Those lines of the material below that fall between its first line and the line with "Systems Modeled with", both included, are to be repeated exactly.

__________________________________________________

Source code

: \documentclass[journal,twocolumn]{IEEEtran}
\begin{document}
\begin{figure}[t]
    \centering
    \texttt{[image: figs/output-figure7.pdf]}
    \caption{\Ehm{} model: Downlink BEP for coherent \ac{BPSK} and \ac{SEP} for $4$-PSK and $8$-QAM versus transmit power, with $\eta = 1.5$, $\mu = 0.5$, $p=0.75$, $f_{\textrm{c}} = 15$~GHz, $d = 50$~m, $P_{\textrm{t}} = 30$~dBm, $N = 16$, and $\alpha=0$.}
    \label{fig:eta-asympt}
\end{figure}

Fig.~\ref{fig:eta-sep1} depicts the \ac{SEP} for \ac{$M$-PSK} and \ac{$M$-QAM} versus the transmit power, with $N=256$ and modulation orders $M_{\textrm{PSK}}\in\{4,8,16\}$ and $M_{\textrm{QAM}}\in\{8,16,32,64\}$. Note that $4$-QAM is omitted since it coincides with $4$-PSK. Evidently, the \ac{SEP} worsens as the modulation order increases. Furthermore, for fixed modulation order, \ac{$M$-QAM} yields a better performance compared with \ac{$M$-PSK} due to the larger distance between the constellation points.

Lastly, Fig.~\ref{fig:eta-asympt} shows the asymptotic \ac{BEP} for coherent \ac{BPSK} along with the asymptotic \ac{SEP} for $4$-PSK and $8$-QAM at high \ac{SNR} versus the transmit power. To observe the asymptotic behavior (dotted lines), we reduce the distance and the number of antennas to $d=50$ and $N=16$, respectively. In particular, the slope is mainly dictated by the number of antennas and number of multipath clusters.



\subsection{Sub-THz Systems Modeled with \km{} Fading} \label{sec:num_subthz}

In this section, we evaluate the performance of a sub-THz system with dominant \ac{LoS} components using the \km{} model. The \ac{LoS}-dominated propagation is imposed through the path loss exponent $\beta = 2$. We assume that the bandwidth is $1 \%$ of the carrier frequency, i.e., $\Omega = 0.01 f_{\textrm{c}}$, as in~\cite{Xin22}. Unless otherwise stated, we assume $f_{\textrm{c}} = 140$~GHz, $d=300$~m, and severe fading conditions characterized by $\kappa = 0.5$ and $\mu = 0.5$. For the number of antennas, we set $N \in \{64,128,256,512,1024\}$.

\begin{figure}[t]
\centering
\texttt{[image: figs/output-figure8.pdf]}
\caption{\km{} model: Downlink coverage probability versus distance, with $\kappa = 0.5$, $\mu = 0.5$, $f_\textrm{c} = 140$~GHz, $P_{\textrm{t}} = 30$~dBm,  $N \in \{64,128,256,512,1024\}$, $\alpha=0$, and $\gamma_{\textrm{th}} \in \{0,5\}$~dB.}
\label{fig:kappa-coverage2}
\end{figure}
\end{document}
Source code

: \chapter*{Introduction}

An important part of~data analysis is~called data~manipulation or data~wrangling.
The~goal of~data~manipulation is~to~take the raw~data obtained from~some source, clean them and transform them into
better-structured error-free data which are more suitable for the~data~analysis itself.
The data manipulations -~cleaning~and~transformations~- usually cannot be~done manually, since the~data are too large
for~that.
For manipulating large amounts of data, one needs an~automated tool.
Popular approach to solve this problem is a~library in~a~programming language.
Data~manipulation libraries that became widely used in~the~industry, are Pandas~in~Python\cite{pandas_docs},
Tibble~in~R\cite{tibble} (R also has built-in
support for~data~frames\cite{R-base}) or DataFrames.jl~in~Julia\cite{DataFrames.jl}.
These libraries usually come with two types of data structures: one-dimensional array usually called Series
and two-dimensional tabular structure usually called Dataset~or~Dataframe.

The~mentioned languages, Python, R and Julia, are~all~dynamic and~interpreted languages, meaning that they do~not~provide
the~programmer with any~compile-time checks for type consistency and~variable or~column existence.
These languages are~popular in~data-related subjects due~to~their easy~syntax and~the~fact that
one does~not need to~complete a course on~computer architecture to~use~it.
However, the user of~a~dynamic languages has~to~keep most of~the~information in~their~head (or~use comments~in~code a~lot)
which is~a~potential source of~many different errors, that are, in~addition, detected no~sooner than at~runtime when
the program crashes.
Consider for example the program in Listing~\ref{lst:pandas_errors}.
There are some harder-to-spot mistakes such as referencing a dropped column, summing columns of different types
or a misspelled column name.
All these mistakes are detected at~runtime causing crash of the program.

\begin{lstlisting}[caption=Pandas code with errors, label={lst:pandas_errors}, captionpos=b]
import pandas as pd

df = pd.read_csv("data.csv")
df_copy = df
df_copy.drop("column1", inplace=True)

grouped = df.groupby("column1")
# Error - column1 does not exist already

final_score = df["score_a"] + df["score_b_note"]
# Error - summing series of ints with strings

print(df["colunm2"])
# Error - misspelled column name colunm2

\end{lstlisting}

__________________________________________________

§ **ANSWER TO THIS PROBLEM**
Source code

: \documentclass[journal,twocolumn]{IEEEtran}
\begin{document}
\begin{figure}[t]
    \centering
    \texttt{[image: figs/output-figure7.pdf]}
    \caption{\Ehm{} model: Downlink BEP for coherent \ac{BPSK} and \ac{SEP} for $4$-PSK and $8$-QAM versus transmit power, with $\eta = 1.5$, $\mu = 0.5$, $p=0.75$, $f_{\textrm{c}} = 15$~GHz, $d = 50$~m, $P_{\textrm{t}} = 30$~dBm, $N = 16$, and $\alpha=0$.}
    \label{fig:eta-asympt}
\end{figure}

Fig.~\ref{fig:eta-sep1} depicts the \ac{SEP} for \ac{$M$-PSK} and \ac{$M$-QAM} versus the transmit power, with $N=256$ and modulation orders $M_{\textrm{PSK}}\in\{4,8,16\}$ and $M_{\textrm{QAM}}\in\{8,16,32,64\}$. Note that $4$-QAM is omitted since it coincides with $4$-PSK. Evidently, the \ac{SEP} worsens as the modulation order increases. Furthermore, for fixed modulation order, \ac{$M$-QAM} yields a better performance compared with \ac{$M$-PSK} due to the larger distance between the constellation points.

Lastly, Fig.~\ref{fig:eta-asympt} shows the asymptotic \ac{BEP} for coherent \ac{BPSK} along with the asymptotic \ac{SEP} for $4$-PSK and $8$-QAM at high \ac{SNR} versus the transmit power. To observe the asymptotic behavior (dotted lines), we reduce the distance and the number of antennas to $d=50$ and $N=16$, respectively. In particular, the slope is mainly dictated by the number of antennas and number of multipath clusters.



\subsection{Sub-THz Systems Modeled with \km{} Fading} \label{sec:num_subthz}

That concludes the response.